■ **Required action**
The line containing "我更没想到，会亲手送走那么一些人！" marks the start, and the last line of the records below marks the end. Print that run exactly and nothing else.

'''

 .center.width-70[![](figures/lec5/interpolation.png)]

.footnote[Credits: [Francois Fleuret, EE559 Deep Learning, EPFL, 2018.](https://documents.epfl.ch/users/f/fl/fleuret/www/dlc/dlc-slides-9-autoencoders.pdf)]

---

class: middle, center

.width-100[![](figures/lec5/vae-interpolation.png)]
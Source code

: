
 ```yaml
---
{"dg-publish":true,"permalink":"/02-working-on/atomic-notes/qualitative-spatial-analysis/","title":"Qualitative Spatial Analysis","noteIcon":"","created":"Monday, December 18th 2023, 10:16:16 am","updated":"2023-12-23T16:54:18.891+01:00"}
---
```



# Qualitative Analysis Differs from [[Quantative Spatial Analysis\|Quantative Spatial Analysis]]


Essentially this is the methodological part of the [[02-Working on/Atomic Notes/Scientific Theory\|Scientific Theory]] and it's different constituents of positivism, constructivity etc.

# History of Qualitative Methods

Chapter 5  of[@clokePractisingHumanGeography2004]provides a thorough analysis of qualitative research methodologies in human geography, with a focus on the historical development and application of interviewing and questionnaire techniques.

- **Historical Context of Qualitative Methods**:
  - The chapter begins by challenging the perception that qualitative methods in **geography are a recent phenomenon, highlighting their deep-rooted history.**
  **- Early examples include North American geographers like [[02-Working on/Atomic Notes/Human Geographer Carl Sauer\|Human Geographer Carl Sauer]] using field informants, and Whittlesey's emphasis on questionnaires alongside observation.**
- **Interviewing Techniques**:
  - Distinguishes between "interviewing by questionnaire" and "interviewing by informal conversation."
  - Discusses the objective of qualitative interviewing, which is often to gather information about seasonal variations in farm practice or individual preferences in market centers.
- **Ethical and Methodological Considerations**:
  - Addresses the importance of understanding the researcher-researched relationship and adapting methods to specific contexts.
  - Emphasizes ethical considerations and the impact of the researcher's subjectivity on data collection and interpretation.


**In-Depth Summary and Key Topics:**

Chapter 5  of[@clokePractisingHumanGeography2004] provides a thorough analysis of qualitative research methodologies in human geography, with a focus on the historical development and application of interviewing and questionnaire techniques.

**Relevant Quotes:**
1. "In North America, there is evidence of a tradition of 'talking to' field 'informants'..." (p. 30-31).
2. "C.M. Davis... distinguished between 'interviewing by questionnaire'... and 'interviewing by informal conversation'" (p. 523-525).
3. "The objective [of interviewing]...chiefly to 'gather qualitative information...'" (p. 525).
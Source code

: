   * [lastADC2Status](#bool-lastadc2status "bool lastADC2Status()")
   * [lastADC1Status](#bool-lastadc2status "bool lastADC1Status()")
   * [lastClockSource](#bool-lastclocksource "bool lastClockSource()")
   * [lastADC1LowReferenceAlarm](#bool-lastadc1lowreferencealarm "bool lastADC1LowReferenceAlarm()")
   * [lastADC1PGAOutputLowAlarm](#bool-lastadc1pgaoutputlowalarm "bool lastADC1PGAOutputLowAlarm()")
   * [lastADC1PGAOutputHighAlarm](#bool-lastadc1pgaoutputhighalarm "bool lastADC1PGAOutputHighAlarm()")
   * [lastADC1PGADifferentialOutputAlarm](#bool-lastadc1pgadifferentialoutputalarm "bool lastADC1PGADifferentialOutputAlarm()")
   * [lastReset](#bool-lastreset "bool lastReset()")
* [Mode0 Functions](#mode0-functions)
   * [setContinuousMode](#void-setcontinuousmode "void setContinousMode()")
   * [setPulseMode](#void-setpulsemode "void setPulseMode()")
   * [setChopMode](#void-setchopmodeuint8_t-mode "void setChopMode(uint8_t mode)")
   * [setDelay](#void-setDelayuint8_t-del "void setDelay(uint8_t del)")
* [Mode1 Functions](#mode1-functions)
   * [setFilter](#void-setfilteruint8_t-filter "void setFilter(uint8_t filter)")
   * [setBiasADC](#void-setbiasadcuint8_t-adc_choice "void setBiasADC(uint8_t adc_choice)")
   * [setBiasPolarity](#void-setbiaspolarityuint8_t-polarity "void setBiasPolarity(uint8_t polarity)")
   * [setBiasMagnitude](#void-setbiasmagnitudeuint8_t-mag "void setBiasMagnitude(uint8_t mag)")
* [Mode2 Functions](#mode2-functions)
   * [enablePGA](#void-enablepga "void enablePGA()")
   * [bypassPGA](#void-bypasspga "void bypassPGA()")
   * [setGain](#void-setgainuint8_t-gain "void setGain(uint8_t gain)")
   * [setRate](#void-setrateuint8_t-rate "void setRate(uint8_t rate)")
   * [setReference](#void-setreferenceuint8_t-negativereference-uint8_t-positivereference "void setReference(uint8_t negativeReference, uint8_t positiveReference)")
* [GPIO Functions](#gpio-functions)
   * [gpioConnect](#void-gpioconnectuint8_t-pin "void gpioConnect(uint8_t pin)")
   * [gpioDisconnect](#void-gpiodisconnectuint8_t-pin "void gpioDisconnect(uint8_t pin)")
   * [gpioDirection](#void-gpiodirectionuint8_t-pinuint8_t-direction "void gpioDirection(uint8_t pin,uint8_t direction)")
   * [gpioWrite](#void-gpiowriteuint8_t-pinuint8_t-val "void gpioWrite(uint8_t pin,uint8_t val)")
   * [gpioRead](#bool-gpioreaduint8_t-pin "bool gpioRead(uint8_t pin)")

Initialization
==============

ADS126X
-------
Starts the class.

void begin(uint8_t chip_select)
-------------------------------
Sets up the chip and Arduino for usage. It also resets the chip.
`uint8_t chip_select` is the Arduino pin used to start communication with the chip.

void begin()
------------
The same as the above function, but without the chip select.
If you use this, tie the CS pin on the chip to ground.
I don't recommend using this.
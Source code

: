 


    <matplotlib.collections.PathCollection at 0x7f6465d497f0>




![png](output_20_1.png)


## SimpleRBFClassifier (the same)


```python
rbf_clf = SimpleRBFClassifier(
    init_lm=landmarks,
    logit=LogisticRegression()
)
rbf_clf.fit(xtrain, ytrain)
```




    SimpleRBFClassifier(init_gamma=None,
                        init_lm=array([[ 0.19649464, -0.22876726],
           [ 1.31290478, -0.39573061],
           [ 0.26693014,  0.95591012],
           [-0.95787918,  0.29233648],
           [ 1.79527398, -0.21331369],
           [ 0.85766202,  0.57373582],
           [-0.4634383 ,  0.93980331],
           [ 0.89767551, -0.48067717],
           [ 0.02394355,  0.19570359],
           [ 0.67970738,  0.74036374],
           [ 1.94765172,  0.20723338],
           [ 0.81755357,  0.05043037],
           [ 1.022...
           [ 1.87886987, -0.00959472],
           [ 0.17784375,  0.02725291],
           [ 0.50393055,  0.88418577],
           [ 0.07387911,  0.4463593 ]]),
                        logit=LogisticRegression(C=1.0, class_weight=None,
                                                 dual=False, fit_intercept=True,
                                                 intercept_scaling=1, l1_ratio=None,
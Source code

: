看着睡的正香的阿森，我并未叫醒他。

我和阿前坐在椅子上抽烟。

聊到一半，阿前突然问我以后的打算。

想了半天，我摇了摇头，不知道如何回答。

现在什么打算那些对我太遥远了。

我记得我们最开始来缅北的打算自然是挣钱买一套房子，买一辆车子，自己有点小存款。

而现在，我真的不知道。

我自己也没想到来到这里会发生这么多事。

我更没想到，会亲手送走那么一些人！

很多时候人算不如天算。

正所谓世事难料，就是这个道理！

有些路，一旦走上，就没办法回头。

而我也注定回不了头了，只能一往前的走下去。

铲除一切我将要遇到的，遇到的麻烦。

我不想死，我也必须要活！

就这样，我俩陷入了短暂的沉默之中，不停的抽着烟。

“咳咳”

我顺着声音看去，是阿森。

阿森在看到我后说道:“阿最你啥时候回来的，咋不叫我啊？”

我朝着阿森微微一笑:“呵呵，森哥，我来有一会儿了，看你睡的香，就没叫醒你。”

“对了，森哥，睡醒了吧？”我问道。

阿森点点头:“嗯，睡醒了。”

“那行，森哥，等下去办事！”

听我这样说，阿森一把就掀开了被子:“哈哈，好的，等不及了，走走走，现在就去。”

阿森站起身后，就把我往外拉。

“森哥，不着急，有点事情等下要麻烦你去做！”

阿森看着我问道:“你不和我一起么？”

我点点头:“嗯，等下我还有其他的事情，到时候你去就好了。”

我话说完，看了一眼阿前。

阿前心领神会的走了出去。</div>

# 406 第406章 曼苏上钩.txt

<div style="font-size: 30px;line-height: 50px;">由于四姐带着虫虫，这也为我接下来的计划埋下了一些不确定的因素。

'''

■ **Solution for this problem**
我更没想到，会亲手送走那么一些人！

很多时候人算不如天算。

正所谓世事难料，就是这个道理！

有些路，一旦走上，就没办法回头。

而我也注定回不了头了，只能一往前的走下去。

铲除一切我将要遇到的，遇到的麻烦。

我不想死，我也必须要活！

就这样，我俩陷入了短暂的沉默之中，不停的抽着烟。

“咳咳”

我顺着声音看去，是阿森。

阿森在看到我后说道:“阿最你啥时候回来的，咋不叫我啊？”

我朝着阿森微微一笑:“呵呵，森哥，我来有一会儿了，看你睡的香，就没叫醒你。”

“对了，森哥，睡醒了吧？”我问道。

阿森点点头:“嗯，睡醒了。”

“那行，森哥，等下去办事！”

听我这样说，阿森一把就掀开了被子:“哈哈，好的，等不及了，走走走，现在就去。”

阿森站起身后，就把我往外拉。

“森哥，不着急，有点事情等下要麻烦你去做！”

阿森看着我问道:“你不和我一起么？”

我点点头:“嗯，等下我还有其他的事情，到时候你去就好了。”

我话说完，看了一眼阿前。

阿前心领神会的走了出去。</div>

# 406 第406章 曼苏上钩.txt

<div style="font-size: 30px;line-height: 50px;">由于四姐带着虫虫，这也为我接下来的计划埋下了一些不确定的因素。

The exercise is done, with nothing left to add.